> **Work required**
Starting at the top of the entries, restate word for word each line up to and including the one with "- Let's Starry Party！ -藍原".

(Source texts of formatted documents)
= = = =
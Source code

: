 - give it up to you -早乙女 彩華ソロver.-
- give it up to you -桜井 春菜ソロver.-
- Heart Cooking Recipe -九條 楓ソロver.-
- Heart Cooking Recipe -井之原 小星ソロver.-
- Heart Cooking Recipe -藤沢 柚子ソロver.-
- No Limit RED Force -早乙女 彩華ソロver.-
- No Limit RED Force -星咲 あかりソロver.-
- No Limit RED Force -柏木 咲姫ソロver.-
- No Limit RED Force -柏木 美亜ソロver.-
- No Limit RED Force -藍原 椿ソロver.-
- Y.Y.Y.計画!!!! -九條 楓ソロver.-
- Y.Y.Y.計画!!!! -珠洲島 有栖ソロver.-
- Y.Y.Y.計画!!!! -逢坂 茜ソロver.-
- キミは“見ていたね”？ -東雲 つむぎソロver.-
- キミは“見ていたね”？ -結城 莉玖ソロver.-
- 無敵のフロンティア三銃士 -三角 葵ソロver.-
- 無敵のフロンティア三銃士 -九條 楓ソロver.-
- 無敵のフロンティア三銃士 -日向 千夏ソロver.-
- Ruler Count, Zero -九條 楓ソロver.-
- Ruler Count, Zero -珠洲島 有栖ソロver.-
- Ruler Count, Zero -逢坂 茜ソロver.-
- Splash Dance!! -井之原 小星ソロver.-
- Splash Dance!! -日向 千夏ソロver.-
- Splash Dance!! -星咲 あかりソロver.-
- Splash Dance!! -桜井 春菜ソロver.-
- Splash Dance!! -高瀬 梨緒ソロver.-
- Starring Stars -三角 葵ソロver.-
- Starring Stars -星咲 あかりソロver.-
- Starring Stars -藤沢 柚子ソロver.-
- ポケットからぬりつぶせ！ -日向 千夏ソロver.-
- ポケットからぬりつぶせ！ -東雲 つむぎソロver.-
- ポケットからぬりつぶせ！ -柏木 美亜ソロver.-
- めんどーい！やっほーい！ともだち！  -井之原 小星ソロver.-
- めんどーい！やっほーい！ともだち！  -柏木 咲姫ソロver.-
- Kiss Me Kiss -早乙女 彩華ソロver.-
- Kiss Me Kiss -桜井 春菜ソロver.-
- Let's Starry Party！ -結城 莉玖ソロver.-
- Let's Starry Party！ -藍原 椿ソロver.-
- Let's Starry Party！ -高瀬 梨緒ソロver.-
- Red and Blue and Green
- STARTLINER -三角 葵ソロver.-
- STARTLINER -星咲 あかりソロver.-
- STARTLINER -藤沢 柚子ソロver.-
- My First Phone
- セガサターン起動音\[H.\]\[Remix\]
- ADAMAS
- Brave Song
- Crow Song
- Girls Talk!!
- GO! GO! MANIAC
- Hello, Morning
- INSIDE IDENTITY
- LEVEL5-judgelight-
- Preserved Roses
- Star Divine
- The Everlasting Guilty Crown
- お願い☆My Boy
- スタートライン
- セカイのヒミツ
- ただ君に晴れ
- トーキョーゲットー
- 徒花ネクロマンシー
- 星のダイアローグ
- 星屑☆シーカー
= = = =
> **Response area**
Source code

: - give it up to you -早乙女 彩華ソロver.-
- give it up to you -桜井 春菜ソロver.-
- Heart Cooking Recipe -九條 楓ソロver.-
- Heart Cooking Recipe -井之原 小星ソロver.-
- Heart Cooking Recipe -藤沢 柚子ソロver.-
- No Limit RED Force -早乙女 彩華ソロver.-
- No Limit RED Force -星咲 あかりソロver.-
- No Limit RED Force -柏木 咲姫ソロver.-
- No Limit RED Force -柏木 美亜ソロver.-
- No Limit RED Force -藍原 椿ソロver.-
- Y.Y.Y.計画!!!! -九條 楓ソロver.-
- Y.Y.Y.計画!!!! -珠洲島 有栖ソロver.-
- Y.Y.Y.計画!!!! -逢坂 茜ソロver.-
- キミは“見ていたね”？ -東雲 つむぎソロver.-
- キミは“見ていたね”？ -結城 莉玖ソロver.-
- 無敵のフロンティア三銃士 -三角 葵ソロver.-
- 無敵のフロンティア三銃士 -九條 楓ソロver.-
- 無敵のフロンティア三銃士 -日向 千夏ソロver.-
- Ruler Count, Zero -九條 楓ソロver.-
- Ruler Count, Zero -珠洲島 有栖ソロver.-
- Ruler Count, Zero -逢坂 茜ソロver.-
- Splash Dance!! -井之原 小星ソロver.-
- Splash Dance!! -日向 千夏ソロver.-
- Splash Dance!! -星咲 あかりソロver.-
- Splash Dance!! -桜井 春菜ソロver.-
- Splash Dance!! -高瀬 梨緒ソロver.-
- Starring Stars -三角 葵ソロver.-
- Starring Stars -星咲 あかりソロver.-
- Starring Stars -藤沢 柚子ソロver.-
- ポケットからぬりつぶせ！ -日向 千夏ソロver.-
- ポケットからぬりつぶせ！ -東雲 つむぎソロver.-
- ポケットからぬりつぶせ！ -柏木 美亜ソロver.-
- めんどーい！やっほーい！ともだち！  -井之原 小星ソロver.-
- めんどーい！やっほーい！ともだち！  -柏木 咲姫ソロver.-
- Kiss Me Kiss -早乙女 彩華ソロver.-
- Kiss Me Kiss -桜井 春菜ソロver.-
- Let's Starry Party！ -結城 莉玖ソロver.-
- Let's Starry Party！ -藍原 椿ソロver.-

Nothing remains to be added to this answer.